Things to consider and Questions to ask?
We have provided a lot of information within our guide to aid you in your journey towards remodeling or designing a new custom home.
While most of the information is bone dry, we hope it has at least provided you with a way to plan your journey and given you something to think about.
You can save a lot of money doing some legwork on your own, or pay your design professional to do so for you.
When it comes to procuring the building permit itself, many clients understand that term and may have had one for a new gas
line/ windows etc. Again depending on the local jurisdiction,
either the homeowner/client or contractor can obtain the construction permit.
The same applies to dealing with the local historical heritage board, design review board, planning department, etc.
Some choose to do so on their own and there are
many that don't. Let your architect know ahead of time if that is your intention, since these usually require a plan check of a comprehensive set of architectural,
structural drawings and calculations. A permit is usually required before construction can start.
Again it depends on the situation and the local jurisdiction.
Prepare yourself as much as possible or let your design professional walk you through the process.
It all depends on what you want or prefer to do.
- If adding square footage, a level or anything that requires new foundation work -provide a survey and soils report to the architect.
Check with your local building department.
- If a site plan is available, supply it to your architect (site plans are normally required for the permit review).
These can be obtained from the building department (existing buildings)
- Obtain financing or understand how you will pay for the work.
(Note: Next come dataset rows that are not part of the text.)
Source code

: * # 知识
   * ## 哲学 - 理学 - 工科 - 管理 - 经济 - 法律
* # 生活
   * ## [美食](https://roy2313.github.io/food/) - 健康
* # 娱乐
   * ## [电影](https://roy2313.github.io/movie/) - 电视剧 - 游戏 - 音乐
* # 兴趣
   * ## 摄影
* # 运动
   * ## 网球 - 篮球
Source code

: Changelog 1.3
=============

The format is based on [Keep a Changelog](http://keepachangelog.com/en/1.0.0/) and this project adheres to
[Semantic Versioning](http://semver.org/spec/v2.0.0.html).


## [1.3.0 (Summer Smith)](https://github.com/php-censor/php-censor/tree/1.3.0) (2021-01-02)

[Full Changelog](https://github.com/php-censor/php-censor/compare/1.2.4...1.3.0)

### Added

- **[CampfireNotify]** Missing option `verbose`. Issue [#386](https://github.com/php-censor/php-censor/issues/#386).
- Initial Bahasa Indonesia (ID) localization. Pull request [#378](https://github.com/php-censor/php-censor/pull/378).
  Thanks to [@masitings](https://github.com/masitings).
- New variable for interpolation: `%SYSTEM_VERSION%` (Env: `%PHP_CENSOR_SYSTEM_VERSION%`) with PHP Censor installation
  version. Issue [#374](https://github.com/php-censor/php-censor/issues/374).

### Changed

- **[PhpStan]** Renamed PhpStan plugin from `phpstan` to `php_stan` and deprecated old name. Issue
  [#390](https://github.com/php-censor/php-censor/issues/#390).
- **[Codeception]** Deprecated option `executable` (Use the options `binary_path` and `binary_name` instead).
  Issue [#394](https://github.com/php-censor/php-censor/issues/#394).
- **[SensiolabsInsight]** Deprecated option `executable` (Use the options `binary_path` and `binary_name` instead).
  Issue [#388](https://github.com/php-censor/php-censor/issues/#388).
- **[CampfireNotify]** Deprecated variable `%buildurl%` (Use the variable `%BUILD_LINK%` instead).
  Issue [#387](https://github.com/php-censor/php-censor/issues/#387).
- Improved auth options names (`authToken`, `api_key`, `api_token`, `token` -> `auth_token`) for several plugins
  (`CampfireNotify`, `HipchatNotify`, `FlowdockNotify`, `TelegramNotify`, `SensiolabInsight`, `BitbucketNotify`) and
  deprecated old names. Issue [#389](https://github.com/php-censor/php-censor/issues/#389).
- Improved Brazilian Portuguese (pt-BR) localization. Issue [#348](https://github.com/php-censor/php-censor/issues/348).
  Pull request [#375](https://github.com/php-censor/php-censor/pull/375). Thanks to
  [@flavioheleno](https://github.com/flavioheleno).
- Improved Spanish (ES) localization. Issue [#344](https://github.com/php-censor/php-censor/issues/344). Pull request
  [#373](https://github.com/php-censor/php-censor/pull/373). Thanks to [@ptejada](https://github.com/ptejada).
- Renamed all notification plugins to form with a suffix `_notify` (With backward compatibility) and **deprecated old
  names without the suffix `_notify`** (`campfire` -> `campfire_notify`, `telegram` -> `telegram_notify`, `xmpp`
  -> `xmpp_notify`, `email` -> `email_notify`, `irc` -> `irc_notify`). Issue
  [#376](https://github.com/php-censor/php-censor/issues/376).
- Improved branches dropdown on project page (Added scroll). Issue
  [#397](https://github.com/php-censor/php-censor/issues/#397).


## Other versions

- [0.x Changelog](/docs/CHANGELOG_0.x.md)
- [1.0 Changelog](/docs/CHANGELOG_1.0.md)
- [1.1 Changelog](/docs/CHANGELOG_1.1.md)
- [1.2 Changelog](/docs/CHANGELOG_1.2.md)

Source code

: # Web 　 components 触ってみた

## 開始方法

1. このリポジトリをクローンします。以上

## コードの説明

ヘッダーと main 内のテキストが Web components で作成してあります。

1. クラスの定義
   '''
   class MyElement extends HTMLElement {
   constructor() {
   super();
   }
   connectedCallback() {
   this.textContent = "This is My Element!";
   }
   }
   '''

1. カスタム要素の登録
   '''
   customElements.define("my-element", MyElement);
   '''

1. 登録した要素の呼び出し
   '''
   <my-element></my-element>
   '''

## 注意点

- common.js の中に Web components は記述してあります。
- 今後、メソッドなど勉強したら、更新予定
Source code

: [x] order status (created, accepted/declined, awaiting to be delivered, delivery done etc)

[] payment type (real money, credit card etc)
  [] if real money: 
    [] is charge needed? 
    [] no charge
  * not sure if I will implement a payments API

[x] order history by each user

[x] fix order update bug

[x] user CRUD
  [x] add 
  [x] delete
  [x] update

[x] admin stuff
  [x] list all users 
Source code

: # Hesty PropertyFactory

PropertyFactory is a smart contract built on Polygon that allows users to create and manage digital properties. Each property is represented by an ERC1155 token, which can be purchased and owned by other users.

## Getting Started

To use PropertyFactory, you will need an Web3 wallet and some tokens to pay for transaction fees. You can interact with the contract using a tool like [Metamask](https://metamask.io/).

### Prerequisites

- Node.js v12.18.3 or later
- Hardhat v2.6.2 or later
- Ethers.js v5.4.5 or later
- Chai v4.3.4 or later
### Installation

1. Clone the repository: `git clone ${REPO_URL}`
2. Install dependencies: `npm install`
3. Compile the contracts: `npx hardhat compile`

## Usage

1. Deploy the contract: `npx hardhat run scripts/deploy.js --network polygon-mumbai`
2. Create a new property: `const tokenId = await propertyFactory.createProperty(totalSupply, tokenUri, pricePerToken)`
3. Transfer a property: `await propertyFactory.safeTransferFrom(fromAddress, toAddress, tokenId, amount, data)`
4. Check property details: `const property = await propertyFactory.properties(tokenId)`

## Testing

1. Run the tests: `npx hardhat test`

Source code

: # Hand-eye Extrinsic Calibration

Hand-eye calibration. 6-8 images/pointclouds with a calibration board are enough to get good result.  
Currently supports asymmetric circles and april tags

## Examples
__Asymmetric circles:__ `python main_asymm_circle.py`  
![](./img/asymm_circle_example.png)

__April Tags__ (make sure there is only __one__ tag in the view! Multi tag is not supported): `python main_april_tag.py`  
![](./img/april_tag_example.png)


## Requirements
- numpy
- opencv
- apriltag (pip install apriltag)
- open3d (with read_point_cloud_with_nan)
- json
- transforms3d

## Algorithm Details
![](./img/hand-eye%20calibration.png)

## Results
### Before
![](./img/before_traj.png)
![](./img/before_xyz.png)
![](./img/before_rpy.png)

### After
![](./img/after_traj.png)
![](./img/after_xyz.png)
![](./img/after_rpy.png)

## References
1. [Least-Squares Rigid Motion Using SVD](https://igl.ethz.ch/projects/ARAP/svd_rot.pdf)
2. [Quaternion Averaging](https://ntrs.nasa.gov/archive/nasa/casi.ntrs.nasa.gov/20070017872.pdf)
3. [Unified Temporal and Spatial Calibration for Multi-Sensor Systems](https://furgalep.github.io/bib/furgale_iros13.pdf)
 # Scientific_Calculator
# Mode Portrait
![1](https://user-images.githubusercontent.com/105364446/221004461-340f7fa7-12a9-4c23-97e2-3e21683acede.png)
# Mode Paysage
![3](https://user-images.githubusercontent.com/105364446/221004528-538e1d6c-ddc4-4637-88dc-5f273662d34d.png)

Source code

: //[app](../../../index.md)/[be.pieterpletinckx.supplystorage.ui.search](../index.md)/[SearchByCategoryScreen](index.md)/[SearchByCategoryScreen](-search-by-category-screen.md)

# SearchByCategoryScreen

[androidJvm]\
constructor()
Prepare for contingencies.
- Be aware that planning reviews, building permits and other agency related requirements have fees associated
- Factor in design related fees. Many potential clients have a budget for construction but not one for design fees
or permit fees. If you haven't developed a realistic budget for construction, now is the time.
- Do you need full architectural services? For many smaller residential projects, the clients may not require or want
services like these. Talk to your architect about the level of service you want or are willing to pay for.
- Will I need the services of a structural or civil engineer?
- Will I need a geotechnical/ soils report?
- What are the utilities on site? I.e. sewer,well, natural gas, electrical power, potable water, fire hydrant, telephone & cable.
- Is my site an ecologically sensitive area which requires special consideration?
- Are there any wetlands, creeks, lakes on or near the property?
- Does my architect have a good set of contracts or provides guidance for an owner-contractor agreement?
- Does my architect provide a complete set of specifications or sheet specs or notes as part of the CD drawings?
- What are the costs of a complete set of specifications? Are those necessary on a small project?
- Are there difficult design review requirements or zoning/planning ordinances?
- Do you already have a contractor or will your design professional help you find one?
- If you choose to not use the services of an architect during Construction Administration, who will do that work?
Above all else, while it can be a stressful process, try to have fun and hopefully at the end of it all, you'll have the house you always dreamed off.